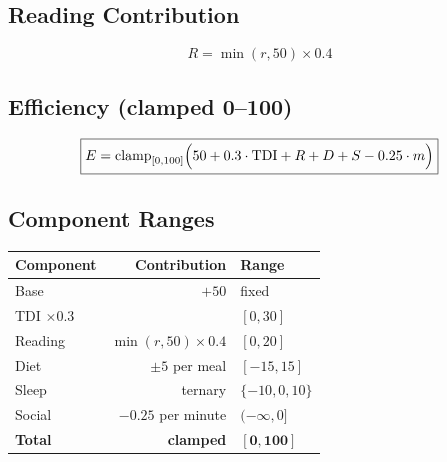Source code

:\documentclass{article}
\begin{document}
\subsection*{Reading Contribution}
\[
R = \min(r, 50) \times 0.4
\]

\subsection*{Efficiency (clamped 0–100)}
\[
\boxed{E = \operatorname{clamp}_{[0,100]}\Bigl(50 + 0.3 \cdot \text{TDI} + R + D + S - 0.25 \cdot m\Bigr)}
\]

\subsection*{Component Ranges}
\begin{center}
\begin{tabular}{lrl}
\textbf{Component} & \textbf{Contribution} & \textbf{Range} \\ \hline
Base & $+50$ & fixed \\
TDI $\times 0.3$ & & $[0, 30]$ \\
Reading & $\min(r,50) \times 0.4$ & $[0, 20]$ \\
Diet & $\pm 5$ per meal & $[-15, 15]$ \\
Sleep & ternary & $\{-10, 0, 10\}$ \\
Social & $-0.25$ per minute & $(-\infty, 0]$ \\ \hline
\textbf{Total} & \textbf{clamped} & $\mathbf{[0, 100]}$
\end{tabular}
\end{center}
\end{document}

**Instructions to follow**: Lines that contain "textbf" are to be copied from the records above.

**Solved exercise**:
\textbf{Component} & \textbf{Contribution} & \textbf{Range} \\ \hline
\textbf{Total} & \textbf{clamped} & $\mathbf{[0, 100]}$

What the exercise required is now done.